With our colleagues, we have led several efforts to get answers from the administration on its foot-dragging. We will continue to highlight the callous indifference and prod it to fulfill America’s obligations to our citizens, to the needy, and to the world community that relies on us.

But the news has already gotten worse. On Monday, the administration set the figure for 2019 refugee admissions at just 30,000. In making the announcement, Secretary of State Mike Pompeo extolled America’s “generosity.”

This is the latest indignity from a president that defiles our nation daily. We despair that before 2020, the resettlement figure may be set close to zero. We put nothing past this White House and its current inhabitants.

By shutting our doors to the world, we are robbing those who suffer from finding security and opportunity. At the same time, we are denying ourselves of a new generation of immigrants to help replenish our social fabric.

This is a tragedy that must be set right. Refugees deserve America’s warm embrace. We must be a beacon once more.

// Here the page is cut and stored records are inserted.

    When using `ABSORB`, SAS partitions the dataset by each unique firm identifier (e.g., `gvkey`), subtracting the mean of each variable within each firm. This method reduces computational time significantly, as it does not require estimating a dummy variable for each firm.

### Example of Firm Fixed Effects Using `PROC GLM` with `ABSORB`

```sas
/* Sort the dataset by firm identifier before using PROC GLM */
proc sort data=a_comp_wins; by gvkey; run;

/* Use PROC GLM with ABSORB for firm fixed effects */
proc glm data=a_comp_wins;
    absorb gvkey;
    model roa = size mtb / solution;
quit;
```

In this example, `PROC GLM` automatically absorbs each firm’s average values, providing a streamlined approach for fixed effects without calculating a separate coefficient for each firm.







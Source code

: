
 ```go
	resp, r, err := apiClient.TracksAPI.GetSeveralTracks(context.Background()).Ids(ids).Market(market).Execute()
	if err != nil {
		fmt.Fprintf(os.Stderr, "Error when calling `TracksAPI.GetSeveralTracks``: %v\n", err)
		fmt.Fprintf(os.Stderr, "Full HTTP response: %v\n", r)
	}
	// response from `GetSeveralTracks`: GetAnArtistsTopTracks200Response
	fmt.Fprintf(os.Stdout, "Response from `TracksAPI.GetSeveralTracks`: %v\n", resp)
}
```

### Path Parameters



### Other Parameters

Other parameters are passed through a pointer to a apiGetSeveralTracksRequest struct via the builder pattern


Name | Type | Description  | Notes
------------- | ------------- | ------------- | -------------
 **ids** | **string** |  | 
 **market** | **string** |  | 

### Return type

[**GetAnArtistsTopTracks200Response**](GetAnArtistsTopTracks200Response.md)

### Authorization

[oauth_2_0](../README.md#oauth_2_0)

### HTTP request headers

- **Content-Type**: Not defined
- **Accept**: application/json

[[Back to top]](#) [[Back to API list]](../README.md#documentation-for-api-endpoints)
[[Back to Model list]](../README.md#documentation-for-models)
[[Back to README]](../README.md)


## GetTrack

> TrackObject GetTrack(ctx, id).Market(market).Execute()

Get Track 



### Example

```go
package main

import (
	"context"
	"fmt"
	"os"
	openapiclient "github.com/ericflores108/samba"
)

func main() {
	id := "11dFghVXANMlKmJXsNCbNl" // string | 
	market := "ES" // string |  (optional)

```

For years, Rep. Pascrell has been one of the House of Representative’s foremost leaders in calling for American leadership in the refugee crisis and in his criticism of the nation’s slow acceptance of refugees. In May, Rep. Pascrell led a letter signed by 126 of his colleagues demanding answers from Donald Trump on his administration’s refugee policies. Included in the letter were several questions on the admittance of Iraq refugees. A copy of the letter is available here. The administration never formally answered any of the questions in the letter. In October 2017, Pascrell led 120 of his colleagues in a letter to Donald Trump assailing his decision to set a painfully low cap for refugee admissions for 2018, and rejecting reported changes to the resettlement process to require refugees to meet an assimilation standard. In September 2017, Pascrell condemned the Trump administration’s slashing of America’s acceptance rate of refugees, saying the decision “shows no compassion, no sense of history, and no moral courage.” Leading 109 House members in May 2017, Pascrell wrote to Trump demanding that he rescind his Executive Order suspending the Refugee Admissions Program and increase support for humanitarian aid programs that assist Syrians in crisis. Pascrell attacked Donald Trump’s refugee restrictions announced at the start of his term as “religious discrimination” that turned “a blind eye to the families seeking escape from war and devastation in search of a better life.”